Independence Day is on, so there is at least *one* good thing on TV. Beigining a systematic transfer of files from my laptop to the file server,to be completed with archiving the local copies before going with a more permanent mounting solution.

I’ve got the laptop setup to mount them via sshfs and the desktop via smb.

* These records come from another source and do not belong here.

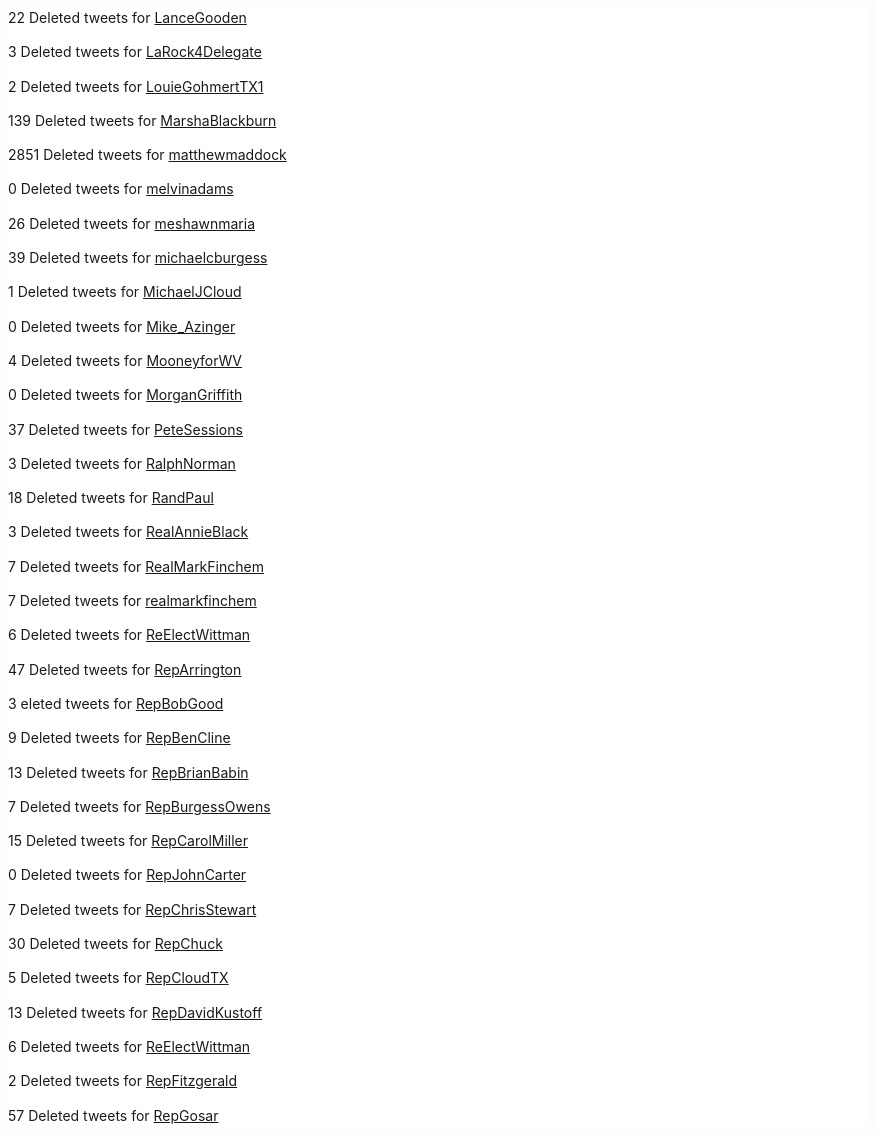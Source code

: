 22 Deleted tweets for [LanceGooden](datasets/LanceGooden-deleted.md)

3 Deleted tweets for [LaRock4Delegate](datasets/LaRock4Delegate-deleted.md)

2 Deleted tweets for [LouieGohmertTX1](datasets/LouieGohmertTX1-deleted.md)

139 Deleted tweets for [MarshaBlackburn](datasets/MarshaBlackburn-deleted.md)

2851 Deleted tweets for [matthewmaddock](datasets/matthewmaddock-deleted.md)

0 Deleted tweets for [melvinadams](datasets/melvinadams-deleted.md)

26 Deleted tweets for [meshawnmaria](datasets/meshawnmaria-deleted.md)

39 Deleted tweets for [michaelcburgess](datasets/michaelcburgess-deleted.md)

1 Deleted tweets for [MichaelJCloud](datasets/MichaelJCloud-deleted.md)

0 Deleted tweets for [Mike_Azinger](datasets/Mike_Azinger-deleted.md)

4 Deleted tweets for [MooneyforWV](datasets/MooneyforWV-deleted.md)

0 Deleted tweets for [MorganGriffith](datasets/MorganGriffith-deleted.md)

37 Deleted tweets for [PeteSessions](datasets/PeteSessions-deleted.md)

3 Deleted tweets for [RalphNorman](datasets/RalphNorman-deleted.md)

18 Deleted tweets for [RandPaul](datasets/RandPaul-deleted.md)

3 Deleted tweets for [RealAnnieBlack](datasets/RealAnnieBlack-deleted.md)

7 Deleted tweets for [RealMarkFinchem](datasets/RealMarkFinchem-deleted.md)

7 Deleted tweets for [realmarkfinchem](datasets/realmarkfinchem-deleted.md)

6 Deleted tweets for [ReElectWittman](datasets/ReElectWittman-deleted.md)

47 Deleted tweets for [RepArrington](datasets/RepArrington-deleted.md)

3 eleted tweets for [RepBobGood](datasets/RepBobGood-deleted.md)

9 Deleted tweets for [RepBenCline](datasets/RepBenCline-deleted.md)

13 Deleted tweets for [RepBrianBabin](datasets/RepBrianBabin-deleted.md)

7 Deleted tweets for [RepBurgessOwens](datasets/RepBurgessOwens-deleted.md)

15 Deleted tweets for [RepCarolMiller](datasets/RepCarolMiller-deleted.md)

0 Deleted tweets for [RepJohnCarter](datasets/RepJohnCarter-deleted.md)

7 Deleted tweets for [RepChrisStewart](datasets/RepChrisStewart-deleted.md)

30 Deleted tweets for [RepChuck](datasets/RepChuck-deleted.md)

5 Deleted tweets for [RepCloudTX](datasets/RepCloudTX-deleted.md)

13 Deleted tweets for [RepDavidKustoff](datasets/RepDavidKustoff-deleted.md)

6 Deleted tweets for [ReElectWittman](datasets/ReElectWittman-deleted.md)

2 Deleted tweets for [RepFitzgerald](datasets/RepFitzgerald-deleted.md)

57 Deleted tweets for [RepGosar](datasets/RepGosar-deleted.md)

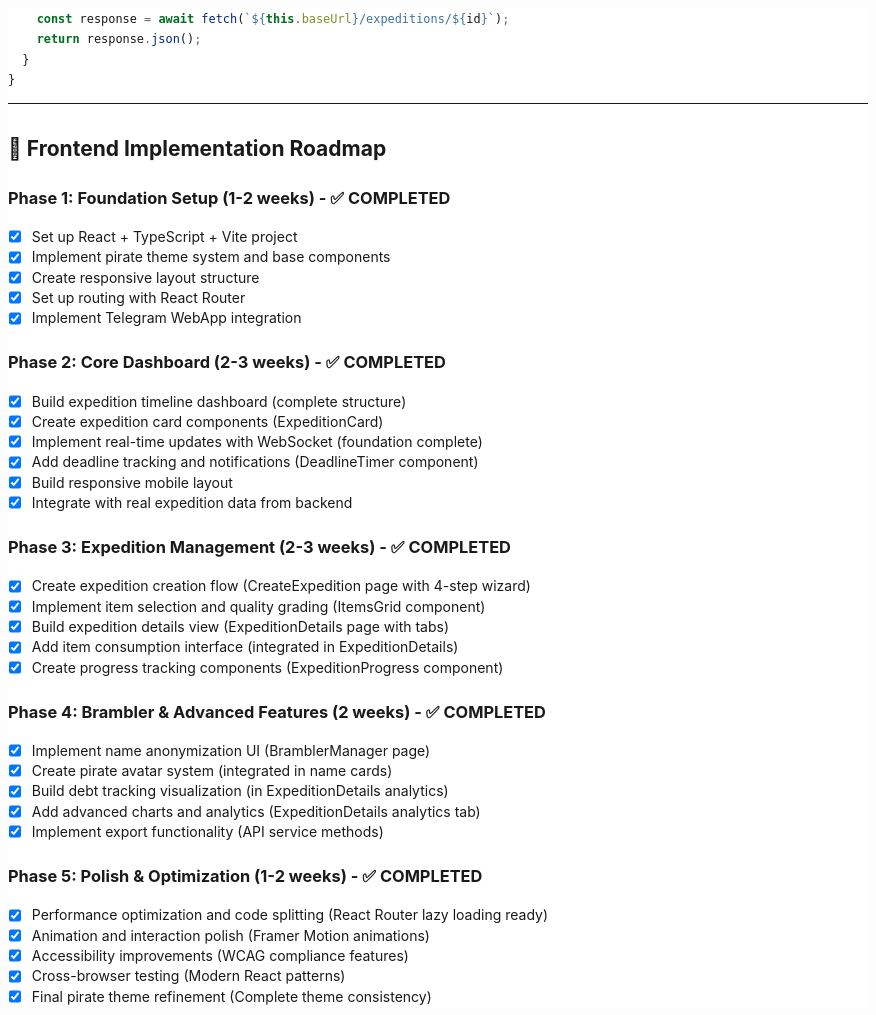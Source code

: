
 ```typescript
    const response = await fetch(`${this.baseUrl}/expeditions/${id}`);
    return response.json();
  }
}
```

---

## **🚀 Frontend Implementation Roadmap**

### **Phase 1: Foundation Setup (1-2 weeks) - ✅ COMPLETED**
- [x] Set up React + TypeScript + Vite project
- [x] Implement pirate theme system and base components
- [x] Create responsive layout structure
- [x] Set up routing with React Router
- [x] Implement Telegram WebApp integration

### **Phase 2: Core Dashboard (2-3 weeks) - ✅ COMPLETED**
- [x] Build expedition timeline dashboard (complete structure)
- [x] Create expedition card components (ExpeditionCard)
- [x] Implement real-time updates with WebSocket (foundation complete)
- [x] Add deadline tracking and notifications (DeadlineTimer component)
- [x] Build responsive mobile layout
- [x] Integrate with real expedition data from backend

### **Phase 3: Expedition Management (2-3 weeks) - ✅ COMPLETED**
- [x] Create expedition creation flow (CreateExpedition page with 4-step wizard)
- [x] Implement item selection and quality grading (ItemsGrid component)
- [x] Build expedition details view (ExpeditionDetails page with tabs)
- [x] Add item consumption interface (integrated in ExpeditionDetails)
- [x] Create progress tracking components (ExpeditionProgress component)

### **Phase 4: Brambler & Advanced Features (2 weeks) - ✅ COMPLETED**
- [x] Implement name anonymization UI (BramblerManager page)
- [x] Create pirate avatar system (integrated in name cards)
- [x] Build debt tracking visualization (in ExpeditionDetails analytics)
- [x] Add advanced charts and analytics (ExpeditionDetails analytics tab)
- [x] Implement export functionality (API service methods)

### **Phase 5: Polish & Optimization (1-2 weeks) - ✅ COMPLETED**
- [x] Performance optimization and code splitting (React Router lazy loading ready)
- [x] Animation and interaction polish (Framer Motion animations)
- [x] Accessibility improvements (WCAG compliance features)
- [x] Cross-browser testing (Modern React patterns)
- [x] Final pirate theme refinement (Complete theme consistency)
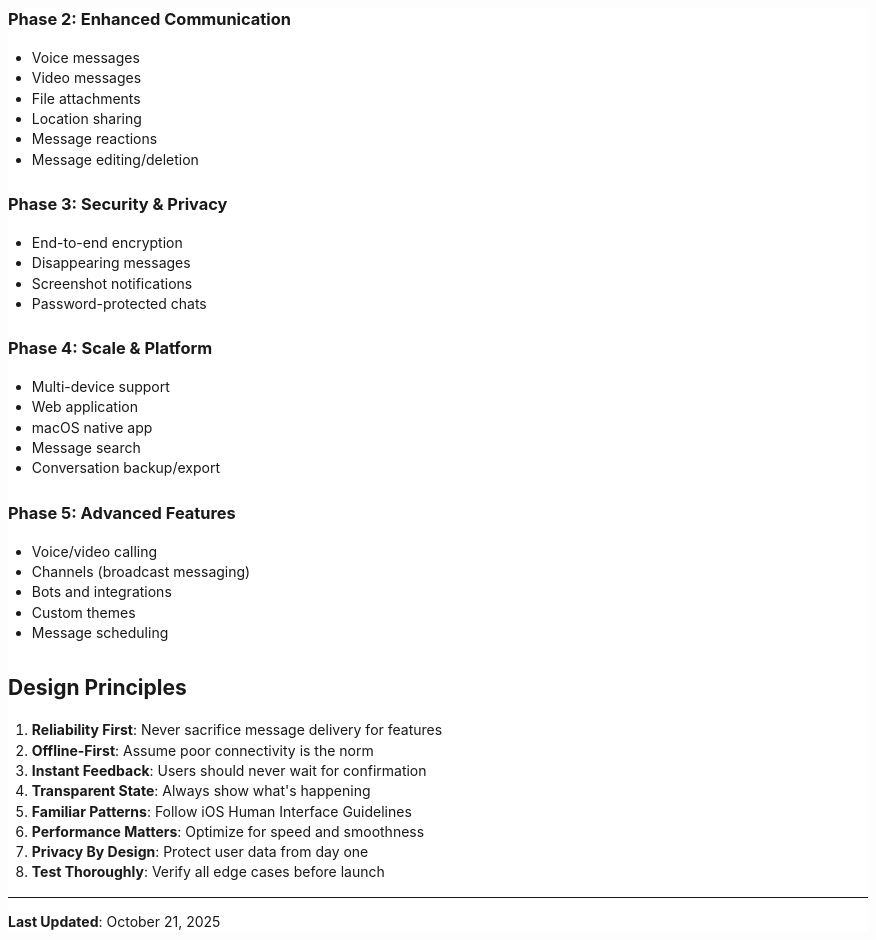 ### Phase 2: Enhanced Communication
- Voice messages
- Video messages
- File attachments
- Location sharing
- Message reactions
- Message editing/deletion

### Phase 3: Security & Privacy
- End-to-end encryption
- Disappearing messages
- Screenshot notifications
- Password-protected chats

### Phase 4: Scale & Platform
- Multi-device support
- Web application
- macOS native app
- Message search
- Conversation backup/export

### Phase 5: Advanced Features
- Voice/video calling
- Channels (broadcast messaging)
- Bots and integrations
- Custom themes
- Message scheduling

## Design Principles

1. **Reliability First**: Never sacrifice message delivery for features
2. **Offline-First**: Assume poor connectivity is the norm
3. **Instant Feedback**: Users should never wait for confirmation
4. **Transparent State**: Always show what's happening
5. **Familiar Patterns**: Follow iOS Human Interface Guidelines
6. **Performance Matters**: Optimize for speed and smoothness
7. **Privacy By Design**: Protect user data from day one
8. **Test Thoroughly**: Verify all edge cases before launch

---

**Last Updated**: October 21, 2025

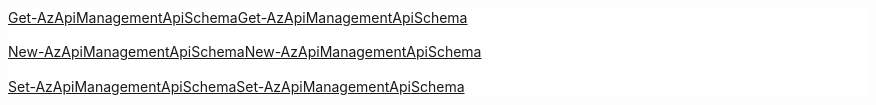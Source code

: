 [<span data-ttu-id="b7b7c-153">Get-AzApiManagementApiSchema</span><span class="sxs-lookup"><span data-stu-id="b7b7c-153">Get-AzApiManagementApiSchema</span></span>](./Get-AzApiManagementApiSchema.md)

[<span data-ttu-id="b7b7c-154">New-AzApiManagementApiSchema</span><span class="sxs-lookup"><span data-stu-id="b7b7c-154">New-AzApiManagementApiSchema</span></span>](./New-AzApiManagementApiSchema.md)

[<span data-ttu-id="b7b7c-155">Set-AzApiManagementApiSchema</span><span class="sxs-lookup"><span data-stu-id="b7b7c-155">Set-AzApiManagementApiSchema</span></span>](./Set-AzApiManagementApiSchema.md)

I’ve got plenty of shit to do, but I don’t feel like doing any thing… I can’t stand sitting around doing nothing either though :

I guess it’s a fair reason to look into some method of organizing my music files in a manor I can live with :

Hmm, official to do list…

SOP Rewrites
TeXLive 2007 PBI/Port?
Codebooks
Vi User Howto
The book
NPM
And… the rest in due time.

All I see around me is hatred, anger, and cruelty…
This is not of me, but of the world that surrounds me.
I was once asked, “Will you be kind or will you be cruel?”
I had asked it of myself, and I chose not to be cruel…
There is little anger left in me, I do not wish to hate,
and I can not bear to be like that which surrounds me.
Man doesn’t live by bread alone, yet how we live on.
Even when there is nothing left but emptiness.
Just that same pain and sorrow
Just that same blackness of night
As they lash out at the nearest targets
I have gone thousands of miles for you out of love,
yet you could not go but one mile for my sake?
“Am I nothing more then an tool?”
Ends can never completely justify their means.
I have shouldered more then my fair share of things,
yet if I stop acting as they strike around me
I am surrounded with a fury… Stricken without regard, with no logic.
I fear, like a wild beast they will descend upon me
To the slightest sign of weakness, like wolfs unto fresh blood.
I will not be capitulated by the actions that causes my refusal.
And I am beatend down for it, even if I refuse in silent.
Only my GOD sees the cuts and scares across my heart
HE’s the one that walks beside me, pulling the blades from my sides.
HE sees what no one else sees, what even they do not see.

Once I sought a reason to live, it lay close at hand.
My memories haunt me, fore I have nothing else but memories.
Of what once was, of what may have been.
Even that has deserted me, I have but one strength..
The flesh is able but the spirit is weak LORD,
Oh how I long to feel again, even just for a moment…
That which was lost; did it truly exist?
My heart twisted, my guts rended, my mind cut.
for what ends?
To that sorrowful fate as the waves came crashing down
No one else by my side, set a drift across a river of pain.
YOU were there when I washed up on the other shore.
The ones that sent me, long gone…
I think I once may have known what it was.
Perhaps I was not meant to find it,
perhaps I am but a fool..
But there is only so much I can bear LORD, I don’t have your strength.

You are like the mountains, strong and unchangeable.
I, like the worm whither and frail in the winds that come.
Nothing to lose but my future,
nothing to gain but a moments pleasure
That bitter sweet memory of what once was.
I once had a dream, but it is gone from me.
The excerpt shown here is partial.